■ WORK REQUIRED
Using the data below, copy out all lines with the word "ender".

■ Stored data entries
★ ★ ★ ★
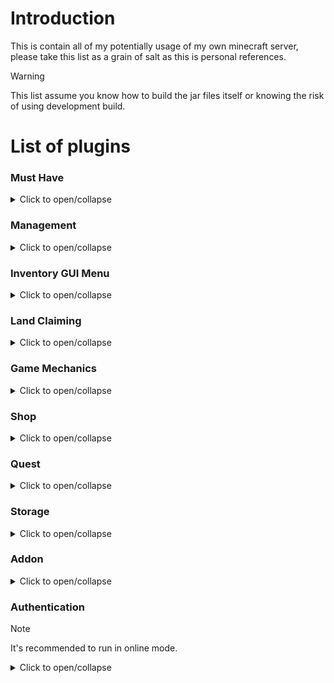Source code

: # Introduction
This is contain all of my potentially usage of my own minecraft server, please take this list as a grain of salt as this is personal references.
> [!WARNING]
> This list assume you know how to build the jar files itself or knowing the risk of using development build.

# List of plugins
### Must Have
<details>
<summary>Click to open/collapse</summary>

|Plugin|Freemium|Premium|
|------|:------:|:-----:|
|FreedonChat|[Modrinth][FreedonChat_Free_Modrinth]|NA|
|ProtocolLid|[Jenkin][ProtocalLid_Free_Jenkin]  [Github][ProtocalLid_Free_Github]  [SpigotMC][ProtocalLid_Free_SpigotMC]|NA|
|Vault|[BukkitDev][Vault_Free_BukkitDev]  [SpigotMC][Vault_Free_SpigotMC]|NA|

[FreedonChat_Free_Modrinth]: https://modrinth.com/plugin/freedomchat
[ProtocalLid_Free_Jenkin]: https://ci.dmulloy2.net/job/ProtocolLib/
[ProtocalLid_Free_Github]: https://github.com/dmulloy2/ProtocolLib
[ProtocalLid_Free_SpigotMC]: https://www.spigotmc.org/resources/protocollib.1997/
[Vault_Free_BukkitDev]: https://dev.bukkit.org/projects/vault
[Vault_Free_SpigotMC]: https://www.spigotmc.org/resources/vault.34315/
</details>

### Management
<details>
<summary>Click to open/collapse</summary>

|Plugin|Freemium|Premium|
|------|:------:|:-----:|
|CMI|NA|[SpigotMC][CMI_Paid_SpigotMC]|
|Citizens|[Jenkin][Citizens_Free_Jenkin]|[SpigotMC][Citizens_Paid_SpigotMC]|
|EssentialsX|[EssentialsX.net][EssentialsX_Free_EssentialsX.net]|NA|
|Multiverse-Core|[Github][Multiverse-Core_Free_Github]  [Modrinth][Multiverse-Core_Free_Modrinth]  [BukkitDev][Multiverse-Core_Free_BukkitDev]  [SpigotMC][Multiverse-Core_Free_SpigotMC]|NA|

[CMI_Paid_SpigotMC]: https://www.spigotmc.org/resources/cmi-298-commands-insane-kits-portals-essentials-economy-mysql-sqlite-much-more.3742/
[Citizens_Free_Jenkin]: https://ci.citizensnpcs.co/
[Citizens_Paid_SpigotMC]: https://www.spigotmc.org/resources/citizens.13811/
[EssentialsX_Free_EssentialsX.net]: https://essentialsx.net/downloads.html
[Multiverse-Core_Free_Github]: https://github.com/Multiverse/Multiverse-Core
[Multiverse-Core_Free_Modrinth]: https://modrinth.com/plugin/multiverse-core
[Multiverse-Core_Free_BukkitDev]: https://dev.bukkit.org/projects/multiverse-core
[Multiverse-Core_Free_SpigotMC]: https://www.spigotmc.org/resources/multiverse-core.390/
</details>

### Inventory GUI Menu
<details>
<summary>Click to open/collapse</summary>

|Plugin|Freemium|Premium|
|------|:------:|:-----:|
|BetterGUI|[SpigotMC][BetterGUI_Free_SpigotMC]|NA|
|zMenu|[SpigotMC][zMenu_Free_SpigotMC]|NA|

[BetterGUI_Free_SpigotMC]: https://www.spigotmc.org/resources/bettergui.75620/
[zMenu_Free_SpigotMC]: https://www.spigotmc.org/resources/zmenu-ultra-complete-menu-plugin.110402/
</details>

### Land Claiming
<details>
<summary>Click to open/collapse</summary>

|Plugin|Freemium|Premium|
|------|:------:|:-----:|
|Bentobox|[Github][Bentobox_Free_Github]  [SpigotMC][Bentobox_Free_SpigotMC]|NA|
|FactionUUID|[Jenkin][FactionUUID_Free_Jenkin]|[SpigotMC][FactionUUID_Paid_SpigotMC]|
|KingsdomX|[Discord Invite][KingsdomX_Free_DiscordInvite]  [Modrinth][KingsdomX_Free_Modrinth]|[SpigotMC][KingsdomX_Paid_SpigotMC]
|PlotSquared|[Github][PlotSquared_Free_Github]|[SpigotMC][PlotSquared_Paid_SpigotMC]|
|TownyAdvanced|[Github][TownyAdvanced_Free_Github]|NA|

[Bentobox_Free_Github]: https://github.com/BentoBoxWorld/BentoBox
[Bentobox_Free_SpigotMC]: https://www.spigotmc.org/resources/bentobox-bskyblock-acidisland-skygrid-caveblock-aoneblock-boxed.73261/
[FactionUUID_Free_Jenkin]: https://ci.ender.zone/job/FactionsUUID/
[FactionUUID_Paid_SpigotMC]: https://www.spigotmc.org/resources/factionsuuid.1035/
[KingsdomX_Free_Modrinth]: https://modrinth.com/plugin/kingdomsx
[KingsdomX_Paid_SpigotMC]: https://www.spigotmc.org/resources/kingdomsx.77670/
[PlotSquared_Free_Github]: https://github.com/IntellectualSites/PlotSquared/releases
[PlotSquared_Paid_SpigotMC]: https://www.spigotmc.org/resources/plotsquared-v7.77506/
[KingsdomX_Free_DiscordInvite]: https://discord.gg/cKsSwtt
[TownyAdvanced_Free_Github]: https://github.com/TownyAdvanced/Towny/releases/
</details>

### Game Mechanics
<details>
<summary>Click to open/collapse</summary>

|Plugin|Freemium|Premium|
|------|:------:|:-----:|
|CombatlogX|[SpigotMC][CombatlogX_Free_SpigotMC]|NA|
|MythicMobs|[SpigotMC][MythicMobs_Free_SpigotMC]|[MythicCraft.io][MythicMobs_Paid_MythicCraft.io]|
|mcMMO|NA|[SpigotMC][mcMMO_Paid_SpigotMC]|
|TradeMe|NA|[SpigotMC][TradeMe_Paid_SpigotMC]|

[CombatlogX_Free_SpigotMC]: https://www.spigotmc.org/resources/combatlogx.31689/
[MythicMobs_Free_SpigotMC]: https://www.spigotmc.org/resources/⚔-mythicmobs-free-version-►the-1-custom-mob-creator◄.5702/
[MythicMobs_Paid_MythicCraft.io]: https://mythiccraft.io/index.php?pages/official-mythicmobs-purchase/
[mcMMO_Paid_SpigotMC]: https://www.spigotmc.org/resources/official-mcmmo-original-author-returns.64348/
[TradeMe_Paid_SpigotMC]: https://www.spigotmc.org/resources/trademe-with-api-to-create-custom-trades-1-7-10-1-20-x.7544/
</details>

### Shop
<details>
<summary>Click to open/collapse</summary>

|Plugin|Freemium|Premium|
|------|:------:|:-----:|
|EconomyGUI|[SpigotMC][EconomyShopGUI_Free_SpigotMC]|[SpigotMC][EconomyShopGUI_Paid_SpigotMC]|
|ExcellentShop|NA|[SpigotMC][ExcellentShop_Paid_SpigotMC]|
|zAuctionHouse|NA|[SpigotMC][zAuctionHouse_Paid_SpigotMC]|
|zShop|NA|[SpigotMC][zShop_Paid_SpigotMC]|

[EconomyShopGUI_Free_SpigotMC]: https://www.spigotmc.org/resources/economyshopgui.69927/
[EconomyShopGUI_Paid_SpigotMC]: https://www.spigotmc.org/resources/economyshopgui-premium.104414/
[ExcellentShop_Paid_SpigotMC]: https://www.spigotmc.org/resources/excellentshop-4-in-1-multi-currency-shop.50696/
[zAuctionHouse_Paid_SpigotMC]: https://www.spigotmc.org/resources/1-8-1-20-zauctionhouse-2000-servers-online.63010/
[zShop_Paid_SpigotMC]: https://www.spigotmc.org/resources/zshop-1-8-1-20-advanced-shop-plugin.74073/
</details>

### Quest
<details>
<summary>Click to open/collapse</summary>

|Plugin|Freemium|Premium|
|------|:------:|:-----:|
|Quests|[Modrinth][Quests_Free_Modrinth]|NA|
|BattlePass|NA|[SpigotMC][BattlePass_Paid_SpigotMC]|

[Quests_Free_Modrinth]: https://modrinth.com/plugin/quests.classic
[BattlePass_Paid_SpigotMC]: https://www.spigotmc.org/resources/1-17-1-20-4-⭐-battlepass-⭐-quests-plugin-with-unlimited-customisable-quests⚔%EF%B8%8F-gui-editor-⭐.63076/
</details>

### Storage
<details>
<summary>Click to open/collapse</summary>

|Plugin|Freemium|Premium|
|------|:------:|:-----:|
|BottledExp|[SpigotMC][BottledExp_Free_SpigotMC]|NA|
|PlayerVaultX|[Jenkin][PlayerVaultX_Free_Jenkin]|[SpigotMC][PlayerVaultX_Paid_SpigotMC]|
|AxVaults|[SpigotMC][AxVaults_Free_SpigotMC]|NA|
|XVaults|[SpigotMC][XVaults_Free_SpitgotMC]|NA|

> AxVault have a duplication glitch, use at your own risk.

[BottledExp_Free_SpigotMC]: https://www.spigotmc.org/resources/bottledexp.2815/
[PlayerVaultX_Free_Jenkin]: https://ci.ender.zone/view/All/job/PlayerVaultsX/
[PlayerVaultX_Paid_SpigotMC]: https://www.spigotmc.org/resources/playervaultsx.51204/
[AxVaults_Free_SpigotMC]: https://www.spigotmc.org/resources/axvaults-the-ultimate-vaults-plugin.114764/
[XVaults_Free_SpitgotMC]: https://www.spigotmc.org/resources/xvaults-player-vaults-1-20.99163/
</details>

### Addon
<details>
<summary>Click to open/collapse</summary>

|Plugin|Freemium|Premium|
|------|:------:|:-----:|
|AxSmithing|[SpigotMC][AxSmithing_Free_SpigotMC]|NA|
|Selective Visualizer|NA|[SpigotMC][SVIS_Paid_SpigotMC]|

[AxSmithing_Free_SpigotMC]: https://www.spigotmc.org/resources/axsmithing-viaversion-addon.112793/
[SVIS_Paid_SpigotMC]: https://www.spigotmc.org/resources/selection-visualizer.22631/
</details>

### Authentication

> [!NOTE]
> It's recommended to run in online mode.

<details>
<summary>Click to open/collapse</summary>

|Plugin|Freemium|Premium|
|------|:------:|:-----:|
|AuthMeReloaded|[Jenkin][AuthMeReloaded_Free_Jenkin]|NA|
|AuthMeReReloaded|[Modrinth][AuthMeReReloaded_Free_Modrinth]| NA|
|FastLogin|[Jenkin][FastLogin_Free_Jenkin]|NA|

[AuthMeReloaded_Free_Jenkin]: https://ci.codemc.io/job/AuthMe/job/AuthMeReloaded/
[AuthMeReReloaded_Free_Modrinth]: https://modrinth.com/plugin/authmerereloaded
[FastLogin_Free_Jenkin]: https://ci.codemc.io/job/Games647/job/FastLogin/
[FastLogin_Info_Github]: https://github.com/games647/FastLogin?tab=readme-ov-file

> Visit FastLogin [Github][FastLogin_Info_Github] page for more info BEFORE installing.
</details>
★ ★ ★ ★
■ WRITTEN ANSWER
[FactionUUID_Free_Jenkin]: https://ci.ender.zone/job/FactionsUUID/
[PlayerVaultX_Free_Jenkin]: https://ci.ender.zone/view/All/job/PlayerVaultsX/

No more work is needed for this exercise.